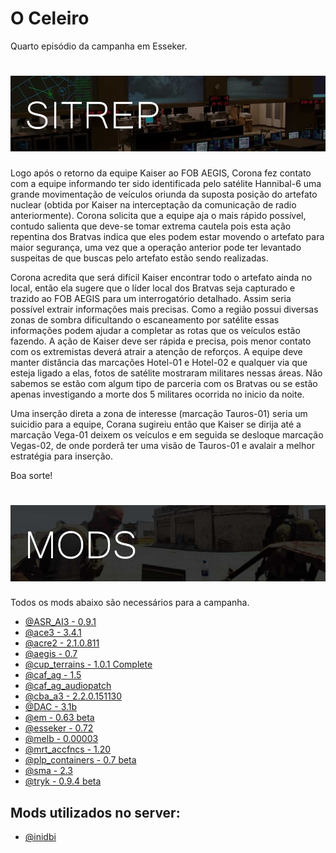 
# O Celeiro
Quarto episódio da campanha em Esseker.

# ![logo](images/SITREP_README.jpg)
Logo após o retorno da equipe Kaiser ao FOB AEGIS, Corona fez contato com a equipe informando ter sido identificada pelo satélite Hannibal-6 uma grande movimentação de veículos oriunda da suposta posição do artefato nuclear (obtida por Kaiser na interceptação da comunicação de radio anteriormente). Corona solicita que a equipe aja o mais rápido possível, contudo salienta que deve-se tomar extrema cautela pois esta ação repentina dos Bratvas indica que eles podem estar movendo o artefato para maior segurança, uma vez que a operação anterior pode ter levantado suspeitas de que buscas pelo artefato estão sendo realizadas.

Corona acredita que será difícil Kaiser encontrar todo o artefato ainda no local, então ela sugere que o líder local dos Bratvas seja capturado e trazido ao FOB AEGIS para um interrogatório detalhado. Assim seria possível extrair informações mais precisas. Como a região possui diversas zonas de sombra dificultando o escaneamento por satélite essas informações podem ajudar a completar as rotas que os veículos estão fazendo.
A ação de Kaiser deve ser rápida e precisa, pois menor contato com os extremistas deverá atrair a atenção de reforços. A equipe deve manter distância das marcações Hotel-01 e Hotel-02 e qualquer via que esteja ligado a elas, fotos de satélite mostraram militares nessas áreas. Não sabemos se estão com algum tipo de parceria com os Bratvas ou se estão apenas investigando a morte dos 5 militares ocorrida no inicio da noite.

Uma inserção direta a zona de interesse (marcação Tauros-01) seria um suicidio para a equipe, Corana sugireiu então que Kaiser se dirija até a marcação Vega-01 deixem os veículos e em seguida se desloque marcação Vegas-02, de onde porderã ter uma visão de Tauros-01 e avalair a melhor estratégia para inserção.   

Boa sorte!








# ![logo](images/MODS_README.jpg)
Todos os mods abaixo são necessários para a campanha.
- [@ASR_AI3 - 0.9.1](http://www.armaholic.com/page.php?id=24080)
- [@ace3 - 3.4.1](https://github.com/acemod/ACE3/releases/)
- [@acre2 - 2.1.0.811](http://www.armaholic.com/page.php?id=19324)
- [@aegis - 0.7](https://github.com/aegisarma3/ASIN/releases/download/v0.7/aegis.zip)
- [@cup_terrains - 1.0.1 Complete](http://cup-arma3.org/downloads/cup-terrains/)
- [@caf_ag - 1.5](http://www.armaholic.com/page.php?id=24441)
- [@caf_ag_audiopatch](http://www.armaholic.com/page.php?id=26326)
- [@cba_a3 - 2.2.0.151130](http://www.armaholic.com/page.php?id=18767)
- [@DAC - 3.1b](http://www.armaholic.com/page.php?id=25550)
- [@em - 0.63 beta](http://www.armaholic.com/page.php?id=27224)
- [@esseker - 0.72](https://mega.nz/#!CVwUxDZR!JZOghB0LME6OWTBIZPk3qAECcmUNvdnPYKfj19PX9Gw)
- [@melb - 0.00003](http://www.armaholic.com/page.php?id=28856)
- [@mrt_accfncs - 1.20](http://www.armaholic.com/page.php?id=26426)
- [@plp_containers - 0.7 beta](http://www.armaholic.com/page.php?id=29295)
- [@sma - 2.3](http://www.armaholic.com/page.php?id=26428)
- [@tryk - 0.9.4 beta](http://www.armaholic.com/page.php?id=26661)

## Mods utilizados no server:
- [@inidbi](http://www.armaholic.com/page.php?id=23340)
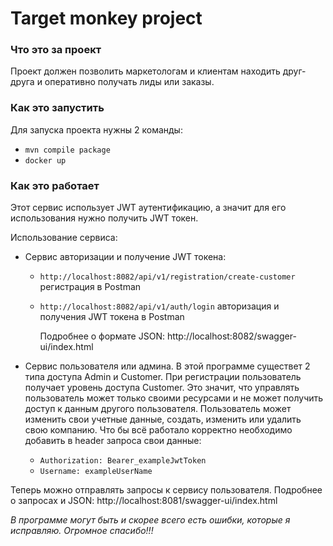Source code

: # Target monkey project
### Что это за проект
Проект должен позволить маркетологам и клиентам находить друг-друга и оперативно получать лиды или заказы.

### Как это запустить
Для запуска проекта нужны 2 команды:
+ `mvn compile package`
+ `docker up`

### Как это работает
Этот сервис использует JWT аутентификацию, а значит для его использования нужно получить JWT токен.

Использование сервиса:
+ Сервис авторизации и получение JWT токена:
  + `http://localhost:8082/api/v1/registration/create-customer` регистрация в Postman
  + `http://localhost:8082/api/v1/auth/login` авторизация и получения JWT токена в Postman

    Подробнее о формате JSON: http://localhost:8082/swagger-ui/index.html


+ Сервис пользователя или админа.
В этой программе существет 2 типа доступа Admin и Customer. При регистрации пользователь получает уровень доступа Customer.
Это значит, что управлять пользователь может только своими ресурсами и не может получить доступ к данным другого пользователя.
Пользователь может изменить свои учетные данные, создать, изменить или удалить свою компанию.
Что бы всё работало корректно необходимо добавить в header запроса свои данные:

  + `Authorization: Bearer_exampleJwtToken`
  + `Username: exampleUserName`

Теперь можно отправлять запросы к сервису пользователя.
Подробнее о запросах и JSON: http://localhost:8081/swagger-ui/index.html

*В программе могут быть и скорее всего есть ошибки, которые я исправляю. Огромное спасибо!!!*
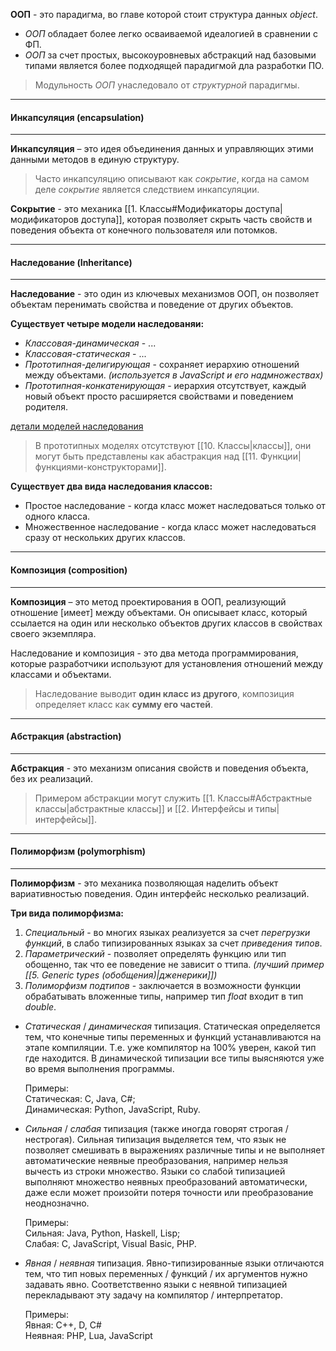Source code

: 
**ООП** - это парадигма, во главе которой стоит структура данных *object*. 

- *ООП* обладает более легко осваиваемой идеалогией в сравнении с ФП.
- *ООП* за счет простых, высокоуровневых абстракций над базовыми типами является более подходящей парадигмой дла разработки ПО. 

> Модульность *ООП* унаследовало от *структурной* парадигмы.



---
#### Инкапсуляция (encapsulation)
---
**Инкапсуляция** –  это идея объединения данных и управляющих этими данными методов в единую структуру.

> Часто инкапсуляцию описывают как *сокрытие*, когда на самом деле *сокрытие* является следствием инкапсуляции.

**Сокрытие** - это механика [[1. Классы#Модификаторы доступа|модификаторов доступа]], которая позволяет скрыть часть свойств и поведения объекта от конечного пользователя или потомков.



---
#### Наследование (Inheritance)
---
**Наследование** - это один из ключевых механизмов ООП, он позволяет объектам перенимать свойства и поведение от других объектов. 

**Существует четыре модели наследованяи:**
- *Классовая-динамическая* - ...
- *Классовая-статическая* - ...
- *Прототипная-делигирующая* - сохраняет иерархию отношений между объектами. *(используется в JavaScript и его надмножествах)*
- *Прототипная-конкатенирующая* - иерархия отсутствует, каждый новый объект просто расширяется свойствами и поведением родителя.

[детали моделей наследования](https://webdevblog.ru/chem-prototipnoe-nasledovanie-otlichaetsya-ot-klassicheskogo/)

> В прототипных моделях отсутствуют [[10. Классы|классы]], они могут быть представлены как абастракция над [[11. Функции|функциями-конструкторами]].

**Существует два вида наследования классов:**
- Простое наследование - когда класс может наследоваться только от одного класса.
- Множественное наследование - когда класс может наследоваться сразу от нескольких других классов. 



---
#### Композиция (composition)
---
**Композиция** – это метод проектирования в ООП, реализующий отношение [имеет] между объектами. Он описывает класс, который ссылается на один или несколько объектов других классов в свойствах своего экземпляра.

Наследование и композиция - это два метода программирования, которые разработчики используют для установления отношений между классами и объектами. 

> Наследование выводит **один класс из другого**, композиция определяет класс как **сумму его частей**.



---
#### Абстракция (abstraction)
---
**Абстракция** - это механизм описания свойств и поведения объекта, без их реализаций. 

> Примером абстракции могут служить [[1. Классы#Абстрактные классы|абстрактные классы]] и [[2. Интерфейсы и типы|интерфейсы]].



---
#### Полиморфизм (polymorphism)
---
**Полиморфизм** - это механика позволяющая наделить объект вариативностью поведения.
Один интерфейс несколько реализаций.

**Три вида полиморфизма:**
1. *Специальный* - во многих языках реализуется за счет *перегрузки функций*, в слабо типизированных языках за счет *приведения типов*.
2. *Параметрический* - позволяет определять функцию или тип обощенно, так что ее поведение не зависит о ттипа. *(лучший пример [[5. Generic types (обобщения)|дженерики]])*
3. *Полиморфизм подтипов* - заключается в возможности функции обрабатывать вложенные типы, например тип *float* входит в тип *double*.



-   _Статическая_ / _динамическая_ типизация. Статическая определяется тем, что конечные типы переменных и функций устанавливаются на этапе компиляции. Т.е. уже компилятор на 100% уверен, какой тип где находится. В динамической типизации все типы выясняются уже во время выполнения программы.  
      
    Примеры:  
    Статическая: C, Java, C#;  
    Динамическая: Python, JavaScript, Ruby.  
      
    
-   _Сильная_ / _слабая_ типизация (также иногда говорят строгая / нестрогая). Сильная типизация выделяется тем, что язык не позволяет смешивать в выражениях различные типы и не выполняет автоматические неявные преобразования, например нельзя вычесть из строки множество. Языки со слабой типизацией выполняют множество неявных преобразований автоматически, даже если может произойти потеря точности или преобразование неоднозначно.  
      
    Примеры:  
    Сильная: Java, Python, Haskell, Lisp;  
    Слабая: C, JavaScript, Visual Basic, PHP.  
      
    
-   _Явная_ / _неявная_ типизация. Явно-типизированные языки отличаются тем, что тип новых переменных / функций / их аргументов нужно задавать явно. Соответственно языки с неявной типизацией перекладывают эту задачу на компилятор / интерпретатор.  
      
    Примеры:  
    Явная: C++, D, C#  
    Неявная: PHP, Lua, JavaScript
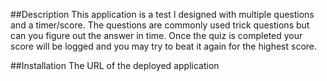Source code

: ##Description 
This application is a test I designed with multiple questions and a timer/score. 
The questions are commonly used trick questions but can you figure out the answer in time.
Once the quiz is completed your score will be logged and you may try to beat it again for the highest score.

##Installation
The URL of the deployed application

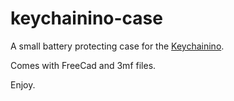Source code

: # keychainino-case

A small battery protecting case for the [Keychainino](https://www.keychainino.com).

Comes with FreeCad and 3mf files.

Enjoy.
______
▶ **Task statement**: Look above for the line containing "[@acre2 - 2.1.0.811](http://www.armaholic.com/page.php?id=19324)" and the line containing "### Как это работает", then reproduce both and everything between them exactly, pictures omitted.

▶ **Response for this exercise**:
- [@acre2 - 2.1.0.811](http://www.armaholic.com/page.php?id=19324)
- [@aegis - 0.7](https://github.com/aegisarma3/ASIN/releases/download/v0.7/aegis.zip)
- [@cup_terrains - 1.0.1 Complete](http://cup-arma3.org/downloads/cup-terrains/)
- [@caf_ag - 1.5](http://www.armaholic.com/page.php?id=24441)
- [@caf_ag_audiopatch](http://www.armaholic.com/page.php?id=26326)
- [@cba_a3 - 2.2.0.151130](http://www.armaholic.com/page.php?id=18767)
- [@DAC - 3.1b](http://www.armaholic.com/page.php?id=25550)
- [@em - 0.63 beta](http://www.armaholic.com/page.php?id=27224)
- [@esseker - 0.72](https://mega.nz/#!CVwUxDZR!JZOghB0LME6OWTBIZPk3qAECcmUNvdnPYKfj19PX9Gw)
- [@melb - 0.00003](http://www.armaholic.com/page.php?id=28856)
- [@mrt_accfncs - 1.20](http://www.armaholic.com/page.php?id=26426)
- [@plp_containers - 0.7 beta](http://www.armaholic.com/page.php?id=29295)
- [@sma - 2.3](http://www.armaholic.com/page.php?id=26428)
- [@tryk - 0.9.4 beta](http://www.armaholic.com/page.php?id=26661)

## Mods utilizados no server:
- [@inidbi](http://www.armaholic.com/page.php?id=23340)
Source code

: # Target monkey project
### Что это за проект
Проект должен позволить маркетологам и клиентам находить друг-друга и оперативно получать лиды или заказы.

### Как это запустить
Для запуска проекта нужны 2 команды:
+ `mvn compile package`
+ `docker up`

### Как это работает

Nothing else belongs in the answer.